When comparing the lesion sizes in compartments A, B, C, and O using the severity
grades of the #Enzian classification, similar results are obtained. The concordance
rates were slightly lower because discordant measurements during TVS and surgery often
differ by only a few millimeters but the two measurements belong to two adjacent severity
grades. For example, a 9 mm lesion on TVS will be classified as A1, but if it is 10
mm during surgery it will be classified as A2. This happens when measurements are
very close to 10 mm or 30 mm which are the limits between the different severity grades.
This can be seen most frequently for #Enzian compartments A and B, where lesions are
more often around 10 mm in size.
For #Enzian compartment FB (urinary bladder), all DE lesions seen on TVS were confirmed
by surgery, corresponding to a false-positive rate of 0% and a specificity of 100%.

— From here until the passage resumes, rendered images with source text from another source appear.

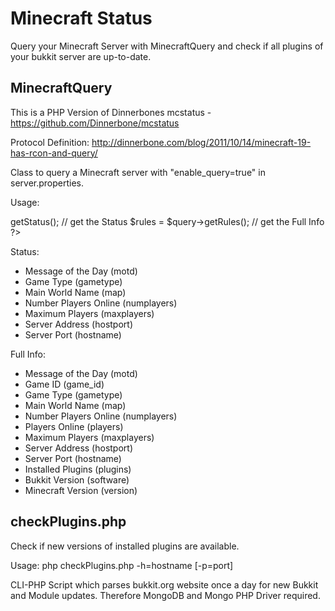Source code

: Minecraft Status
================

Query your Minecraft Server with MinecraftQuery and check if all plugins of your bukkit server are up-to-date.

MinecraftQuery
--------------

This is a PHP Version of Dinnerbones mcstatus - https://github.com/Dinnerbone/mcstatus

Protocol Definition: http://dinnerbone.com/blog/2011/10/14/minecraft-19-has-rcon-and-query/

Class to query a Minecraft server with "enable_query=true" in server.properties.

Usage:

<?php
require 'MinecraftQuery.php';

$query = new MinecraftQuery('localhost', 25565);

$status = $query->getStatus(); // get the Status
$rules = $query->getRules(); // get the Full Info
?>

Status:
* Message of the Day (motd)
* Game Type (gametype)
* Main World Name (map)
* Number Players Online (numplayers)
* Maximum Players (maxplayers)
* Server Address (hostport)
* Server Port (hostname)

Full Info:
* Message of the Day (motd)
* Game ID (game_id)
* Game Type (gametype)
* Main World Name (map)
* Number Players Online (numplayers)
* Players Online (players)
* Maximum Players (maxplayers)
* Server Address (hostport)
* Server Port (hostname)
* Installed Plugins (plugins)
* Bukkit Version (software)
* Minecraft Version (version)

checkPlugins.php
----------------

Check if new versions of installed plugins are available.

Usage: php checkPlugins.php -h=hostname [-p=port]

CLI-PHP Script which parses bukkit.org website once a day for new Bukkit and Module updates.
Therefore MongoDB and Mongo PHP Driver required.
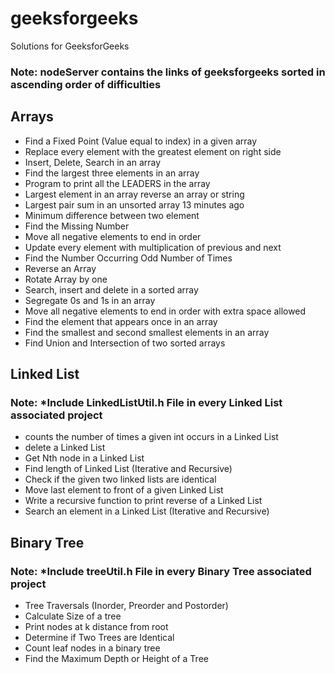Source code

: # geeksforgeeks
Solutions for GeeksforGeeks
### Note: nodeServer contains the links of geeksforgeeks sorted in ascending order of difficulties
## Arrays
- Find a Fixed Point (Value equal to index) in a given array
- Replace every element with the greatest element on right side
- Insert, Delete, Search in an array
- Find the largest three elements in an array
- Program to print all the LEADERS in the array
- Largest element in an array reverse an array or string
- Largest pair sum in an unsorted array	13 minutes ago
- Minimum difference between two element
- Find the Missing Number
- Move all negative elements to end in order
- Update every element with multiplication of previous and next
- Find the Number Occurring Odd Number of Times
- Reverse an Array
- Rotate Array by one
- Search, insert and delete in a sorted array
- Segregate 0s and 1s in an array
- Move all negative elements to end in order with extra space allowed
- Find the element that appears once in an array
- Find the smallest and second smallest elements in an array
- Find Union and Intersection of two sorted arrays
## Linked List
### Note: *Include LinkedListUtil.h File in every Linked List associated project 
- counts the number of times a given int occurs in a Linked List
- delete a Linked List
- Get Nth node in a Linked List
- Find length of Linked List (Iterative and Recursive)
- Check if the given two linked lists are identical
- Move last element to front of a given Linked List
- Write a recursive function to print reverse of a Linked List
- Search an element in a Linked List (Iterative and Recursive)
## Binary Tree
### Note: *Include treeUtil.h File in every Binary Tree associated project 
- Tree Traversals (Inorder, Preorder and Postorder)
- Calculate Size of a tree
- Print nodes at k distance from root
- Determine if Two Trees are Identical
- Count leaf nodes in a binary tree
- Find the Maximum Depth or Height of a Tree
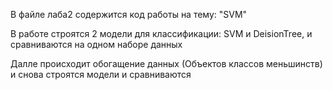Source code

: В файле лаба2 содержится код работы на тему: "SVM"

В работе строятся 2 модели для классификации: SVM и DeisionTree, и сравниваются на одном наборе данных

Далле происходит обогащение данных (Объектов классов меньшинств) и снова строятся модели и сравниваются
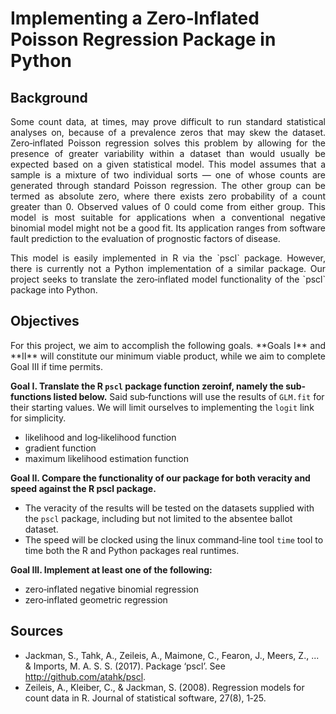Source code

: # Implementing a Zero‑Inflated Poisson Regression Package in Python

## Background
<p style="text-align: justify">Some count data, at times, may prove difficult to run standard statistical analyses on, because of a prevalence zeros that may skew the dataset. Zero‐inflated Poisson regression solves this problem by allowing for the presence of greater variability within a dataset than would usually be expected based on a given statistical model. This model assumes that a sample is a mixture of two individual sorts — one of whose counts are generated through standard Poisson regression. The other group can be termed as absolute zero, where there exists zero probability of a count greater than 0. Observed values of 0 could come from either group. This model is most suitable for applications when a conventional negative binomial model might not be a good fit. Its application ranges from software fault prediction to the evaluation of prognostic factors of disease.</p>

<p style="text-align: justify">This model is easily implemented in R via the `pscl` package. However, there is currently not a Python implementation of a similar package. Our project seeks to translate the zero‐inflated model functionality of the `pscl` package into Python.</p>

## Objectives  
<p style="text-align: justify">For this project, we aim to accomplish the following goals. **Goals I** and **II** will constitute our minimum viable product, while we aim to complete Goal III if time permits.</p>

**Goal I. Translate the R `pscl` package function zeroinf, namely the sub‐functions listed below.** Said sub‐functions will use the results of `GLM.fit` for their starting values. We will limit ourselves to implementing the `logit` link for simplicity.  
* likelihood and log‐likelihood function  
* gradient function   
* maximum likelihood estimation function

**Goal II. Compare the functionality of our package for both veracity and speed against the R pscl package.**    
* The veracity of the results will be tested on the datasets supplied with the `pscl` package, including but not limited to the absentee ballot dataset.  
* The speed will be clocked using the linux command‐line tool `time` tool to time both the R and Python packages real runtimes.

**Goal III. Implement at least one of the following:**   
* zero‐inflated negative binomial regression  
* zero‐inflated geometric regression

## Sources
* Jackman, S., Tahk, A., Zeileis, A., Maimone, C., Fearon, J., Meers, Z., ... & Imports, M. A. S. S. (2017). Package ‘pscl’. See http://github.com/atahk/pscl.  
* Zeileis, A., Kleiber, C., & Jackman, S. (2008). Regression models for count data in R. Journal of statistical software, 27(8), 1‐25.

Only one DE lesion was not detected by TVS, leading to a sensitivity of 86%. The only
missed lesion was an anterior nodule located between the urinary bladder and the anterior
abdominal wall measuring 10 mm in diameter. In #Enzian compartment FO there were only
two discordant findings: a lesion at the level of the umbilicus and another one in
the left broad ligament, which were seen during sonographic examination but could
not be confirmed by surgery. All other sonographic findings in #Enzian compartments
FB and FO were correct. In #Enzian compartments FI and FU, all sonographic findings
were confirmed by surgery (resulting in a sensitivity and specificity of 100% for
both compartments).
Despite the fact that the retrospective design might be considered a limitation of
this study, there were no missing data, and the comparison of different lesion sizes
could be carried out seamlessly. As a second limitation, the study uses the findings
of a tertiary referral center with an expert in gynecological sonography and experienced
surgeons. Therefore, the results may not be generally applicable to everyday clinical
practice. Thirdly, in the clinical setting of this study, the surgeon was not blinded
regarding the preoperative TVS evaluation. This may include a possible bias, as some
lesions in certain #Enzian compartments (mainly FI and FO) might only have been detected
during surgery because of the knowledge of their presence gained by preoperative sonographic
examination. On the other hand, this reflects real everyday clinical practice, and
it would have to be considered unethical and harmful for the patient to leave some
DE lesions because they were missed during surgery due to blinding of the surgeon
to the preoperative TVS.
In conclusion, the present study shows that preoperative evaluation of the location
and size of DE lesions in different #Enzian compartments by an expert in gynecological
sonography is very accurate, thereby providing the surgeon with a detailed depiction
of the extent of the disease that will be encountered during surgery. Furthermore,
by comparing the lesion sizes between TVS and surgery using the #Enzian severity grades,
it is the first study to show that the new #Enzian classification can be applied to
describe disease extent during both TVS and surgery, thereby offering a descriptive
system for both noninvasive and invasive specialties.